I said that someday I would go back. After all, we were expecting our first baby, my husband needed to get his education under way, and the thought of juggling a new baby, a young marriage, his schooling, and then mine too… well that just seemed like too much to contemplate.
I made the conscious choice to step away from college. I had only taken a few classes, and I wasn’t exactly sure what I wanted to be when I grew up, so it didn’t seem to be that much of a sacrifice. I went to work raising babies, supporting my husband as he worked and learned, and taking pride in the fact that I was doing the most important work of all.
Four babies later (with one more still to come), my husband had completed his undergraduate degree and was beginning the process of postgraduate work. I realized that unless I acted, no one was going to force me to go to college. I realized that someday was never going to come. Instead it was time for me to act. I still wasn’t sure what I wanted to be when I grew up, but I knew that having a college degree was an important first step.
When the acceptance letter to the local community college came, I hung it on the fridge with pride. I was going to be a college student. Maybe I was a bit older than the average college freshman, but I wasn’t going to let that stop me.
My first role and responsibility was my family, but I also knew that caring for myself would help to make me an even better mother and wife. I began getting my general education credits. Every class that I took was online. I did homework during nap-time. I studied early in the morning and late at night. Instead of collapsing on the couch with a bowl of ice cream and the TV remote, I had a textbook and a highlighter.

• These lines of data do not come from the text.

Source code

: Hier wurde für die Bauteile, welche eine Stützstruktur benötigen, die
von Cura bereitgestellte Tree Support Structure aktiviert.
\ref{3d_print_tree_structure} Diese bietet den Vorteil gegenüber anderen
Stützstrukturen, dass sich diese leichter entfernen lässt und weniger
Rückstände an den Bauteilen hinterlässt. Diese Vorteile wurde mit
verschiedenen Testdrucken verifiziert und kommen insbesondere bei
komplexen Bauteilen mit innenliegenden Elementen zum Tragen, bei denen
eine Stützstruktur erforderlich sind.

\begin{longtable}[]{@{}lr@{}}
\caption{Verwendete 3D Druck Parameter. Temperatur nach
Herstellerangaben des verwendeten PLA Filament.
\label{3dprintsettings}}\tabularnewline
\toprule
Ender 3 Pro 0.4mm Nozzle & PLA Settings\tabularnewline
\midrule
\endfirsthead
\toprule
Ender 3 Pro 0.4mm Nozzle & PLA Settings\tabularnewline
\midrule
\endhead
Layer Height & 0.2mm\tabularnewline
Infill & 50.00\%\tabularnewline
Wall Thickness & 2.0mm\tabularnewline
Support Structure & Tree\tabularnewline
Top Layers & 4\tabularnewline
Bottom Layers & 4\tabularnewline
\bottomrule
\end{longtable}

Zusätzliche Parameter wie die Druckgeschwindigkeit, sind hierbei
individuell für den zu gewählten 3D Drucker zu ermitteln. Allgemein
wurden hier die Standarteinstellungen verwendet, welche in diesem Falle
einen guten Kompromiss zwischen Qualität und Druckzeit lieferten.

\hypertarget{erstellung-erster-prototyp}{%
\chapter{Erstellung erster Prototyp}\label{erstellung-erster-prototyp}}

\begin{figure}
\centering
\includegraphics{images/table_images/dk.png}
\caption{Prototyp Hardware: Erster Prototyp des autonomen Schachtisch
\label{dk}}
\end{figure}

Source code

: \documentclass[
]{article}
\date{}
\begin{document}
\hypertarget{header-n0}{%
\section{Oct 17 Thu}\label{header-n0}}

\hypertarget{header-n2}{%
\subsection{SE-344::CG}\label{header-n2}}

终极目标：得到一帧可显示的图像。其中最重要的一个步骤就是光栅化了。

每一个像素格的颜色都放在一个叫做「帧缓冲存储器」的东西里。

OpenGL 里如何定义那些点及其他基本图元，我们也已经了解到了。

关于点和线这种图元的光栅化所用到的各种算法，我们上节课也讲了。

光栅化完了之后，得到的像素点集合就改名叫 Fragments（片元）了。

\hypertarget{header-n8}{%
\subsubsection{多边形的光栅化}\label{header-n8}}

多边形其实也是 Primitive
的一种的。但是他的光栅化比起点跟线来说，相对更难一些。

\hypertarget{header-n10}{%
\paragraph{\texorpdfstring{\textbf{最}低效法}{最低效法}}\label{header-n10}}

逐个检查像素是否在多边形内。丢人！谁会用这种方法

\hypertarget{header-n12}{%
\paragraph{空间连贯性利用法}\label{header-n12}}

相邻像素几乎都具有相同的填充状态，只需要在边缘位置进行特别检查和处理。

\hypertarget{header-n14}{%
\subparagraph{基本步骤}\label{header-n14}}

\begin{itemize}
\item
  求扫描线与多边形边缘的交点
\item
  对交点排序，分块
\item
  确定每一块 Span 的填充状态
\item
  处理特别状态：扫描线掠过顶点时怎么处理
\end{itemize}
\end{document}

My identity shifted. I was still a mother and a wife, and I gloried in those roles, but I was also a student. I was learning, and I was taking advantage of today instead of waiting until someday. I had begun by taking two classes, then I moved on to three, until eventually I was taking a full course load of five classes.
People would ask my children what it was like having mom in school, their answer was a confused look. For them it was normal to work around midterms and professors and scholarships and obscure social science terms. Education had become a part of our family culture.
Eventually I completed my associate degree and then transferred to a university. From the time I applied to the community college to graduation day this past May, was seven years. There were many long days and even longer nights, but the time really did fly by. There was the pressure of final exams along with the awesome responsibility of parenting, but I was able to put on my cap and gown and wave to my family as I was handed my diploma. The feeling of gratitude for my journey was unlike any other.
Did going to college make me smarter? Well, I certainly learned things that I hadn’t known. I also learned that I was a person who could do hard things. I set a goal, and even when it seemed like I would be in school until long after my children were grown and gone, I kept going. I needed to learn those things about myself.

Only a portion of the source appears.